> AIM OF THE TASK: Find every line in the records that holds the string "encoding". Copy each one.
*** TASK INPUT Section Begins ***
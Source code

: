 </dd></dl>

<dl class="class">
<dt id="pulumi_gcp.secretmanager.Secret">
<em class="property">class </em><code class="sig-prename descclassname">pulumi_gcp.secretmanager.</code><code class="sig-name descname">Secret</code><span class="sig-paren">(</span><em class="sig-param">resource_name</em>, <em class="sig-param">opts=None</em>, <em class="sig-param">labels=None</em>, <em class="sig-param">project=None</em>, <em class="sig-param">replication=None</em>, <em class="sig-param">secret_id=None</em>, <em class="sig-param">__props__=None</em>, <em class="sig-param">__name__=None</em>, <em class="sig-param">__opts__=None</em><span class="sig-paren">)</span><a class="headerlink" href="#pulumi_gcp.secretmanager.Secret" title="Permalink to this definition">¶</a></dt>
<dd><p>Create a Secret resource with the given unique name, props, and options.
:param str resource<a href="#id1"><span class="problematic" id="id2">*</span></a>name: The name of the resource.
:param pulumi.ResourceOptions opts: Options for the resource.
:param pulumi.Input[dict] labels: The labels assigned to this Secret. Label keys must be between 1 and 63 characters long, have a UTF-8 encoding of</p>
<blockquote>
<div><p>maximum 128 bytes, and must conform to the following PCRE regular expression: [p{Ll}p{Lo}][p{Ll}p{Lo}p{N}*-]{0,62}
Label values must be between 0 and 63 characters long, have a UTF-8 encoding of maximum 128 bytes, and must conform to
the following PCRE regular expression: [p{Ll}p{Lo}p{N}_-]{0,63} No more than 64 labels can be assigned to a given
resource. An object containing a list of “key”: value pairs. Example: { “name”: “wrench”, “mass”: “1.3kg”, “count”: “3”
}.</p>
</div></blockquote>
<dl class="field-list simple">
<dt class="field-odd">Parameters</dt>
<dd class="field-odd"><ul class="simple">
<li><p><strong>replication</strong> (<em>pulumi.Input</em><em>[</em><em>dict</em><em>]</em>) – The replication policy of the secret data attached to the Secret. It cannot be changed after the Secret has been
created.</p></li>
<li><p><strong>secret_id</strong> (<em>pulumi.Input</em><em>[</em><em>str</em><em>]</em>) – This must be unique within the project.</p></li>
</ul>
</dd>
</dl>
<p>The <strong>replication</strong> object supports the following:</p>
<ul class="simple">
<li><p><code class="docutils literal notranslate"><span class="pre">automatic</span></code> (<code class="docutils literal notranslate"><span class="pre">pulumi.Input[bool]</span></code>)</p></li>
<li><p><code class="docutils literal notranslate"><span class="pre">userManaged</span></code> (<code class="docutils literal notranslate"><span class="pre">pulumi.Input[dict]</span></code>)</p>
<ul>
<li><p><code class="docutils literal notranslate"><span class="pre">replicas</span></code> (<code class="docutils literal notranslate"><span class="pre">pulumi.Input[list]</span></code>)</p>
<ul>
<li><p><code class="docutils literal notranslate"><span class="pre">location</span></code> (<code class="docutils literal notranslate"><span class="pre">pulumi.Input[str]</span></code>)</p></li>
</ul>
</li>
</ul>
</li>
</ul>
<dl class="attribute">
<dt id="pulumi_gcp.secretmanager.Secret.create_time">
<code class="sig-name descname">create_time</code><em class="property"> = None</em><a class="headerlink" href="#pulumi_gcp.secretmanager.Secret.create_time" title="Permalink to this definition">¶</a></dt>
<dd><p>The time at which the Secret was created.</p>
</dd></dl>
*** TASK INPUT Section Ends ***
> EXERCISE OUTPUT:
:param pulumi.Input[dict] labels: The labels assigned to this Secret. Label keys must be between 1 and 63 characters long, have a UTF-8 encoding of</p>
Label values must be between 0 and 63 characters long, have a UTF-8 encoding of maximum 128 bytes, and must conform to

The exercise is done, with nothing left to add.